Chapter 5. JEUS MQ Failover

Table of Contents

5.1. Overview
5.2. Server Failover
5.2.1. Network Configuration
5.2.2. Configuring Connection Factories
5.2.3. Configuring Persistence Stores
5.2.4. Automatic Failback
5.3. Client Failover
5.3.1. Reconnection
5.3.2. Reusing Connection Factories
5.3.3. Reusing Destinations
5.3.4. Request Blocking Time
5.3.5. Connection Recovery
5.3.6. Session Recovery
5.3.7. Transmission Error Message Recovery
5.3.8. Reception Error Message Recovery
5.3.9. Message Loss Prevention and Transactions

This chapter describes how a JMS client can recover from a JEUS MQ server or network failure and re-establish the connection.

It also explains the server configuration and server failure recovery that are required for JMS client recovery.

In JEUS MQ, when failure occurs a client automatically reconnects to the client application and restores the connection to a point before the failure by using the failover functionality.

Reasons for failure can be classified into the following two categories.

  • Network Failure

    If a network failure occurs, a JEUS MQ server can no longer communicate with a client. The network could be down temporarily or the server could be down or the network may be completely unavailable.

    If a network failure occurs, a JEUS MQ client attempts to reconnect to the failed server, or to its backup server. If the attempt succeeds, the client state is recovered automatically, and services become available again.

  • Server Failure

    Server failure includes all types of failures except network failures.

    In general, server failures occur due to disk or database failures, or lack of memory. When a server fails, the standby backup server automatically restores data, and continues to provide the service.

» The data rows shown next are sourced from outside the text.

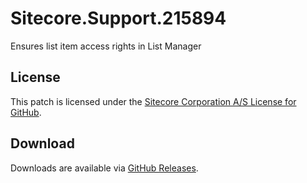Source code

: # Sitecore.Support.215894
Ensures list item access rights in List Manager

## License  
This patch is licensed under the [Sitecore Corporation A/S License for GitHub](https://github.com/sitecoresupport/Sitecore.Support.215894/blob/master/LICENSE).  

## Download  
Downloads are available via [GitHub Releases](https://github.com/sitecoresupport/Sitecore.Support.215894/releases).  
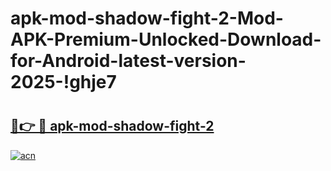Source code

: # apk-mod-shadow-fight-2-Mod-APK-Premium-Unlocked-Download-for-Android-latest-version-2025-!ghje7

# <h2><a href="https://9lnmm7.esa.edu.pl?title=apk-mod-shadow-fight-2&ref=ghje7">🔗👉 🔴 apk-mod-shadow-fight-2</a></h2>

[![acn](https://github.com/user-attachments/assets/0f9c940e-d8b0-45ae-aac7-cd30a18b3e1c)](https://9lnmm7.esa.edu.pl?title=apk-mod-shadow-fight-2&ref=ghje7)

To handle such failures, the network between JEUS MQ servers and required JEUS MQ client settings must be configured. Failover properties can be configured for each client by calling the client API provided by JEUS MQ.

This section describes the network configuration and other required JEUS MQ failover settings.

For JEUS MQ failover, one standby server is required per active server.

It requires one or more active servers, and they must be clustered.

A standby server is optional and is used to provide a backup system during a failure.

For more information about JEUS clustering configuration, refer to JEUS Domain Guide. "Chapter 5. JEUS Clustering".

  • Active Server

    The main server that processes client requests during normal operation.

  • Standby Server

    The backup server that continues to provide the services of the active server when it fails.

Note

Starting from JEUS v7.0 Fix#1, JEUS MQ clustering and JEUS MQ failover functions are integrated. Therefore, configuring a JEUS MQ cluster also enables JEUS MQ failover.

Unlike the previous versions, an active and standby servers are not configured as a pair. This allows servers to be configured more flexibly. A general configuration usually includes multiple active servers and fewer standby servers, or only active servers with no standby servers.

To enable failover, the network between MQ servers is configured as in the following figure.


When an active server fails, one of the available standby servers takes over operations of the active server. If another failure occurs on any of the active or standby servers, another available standby server takes over the failed server's operations. If no standby server is available, one of the available active servers takes over operations thereby playing the role of multiple servers. Services are provided in this way until the last available server remains. When the last available server fails, the JEUS MQ cluster can no longer provide its services.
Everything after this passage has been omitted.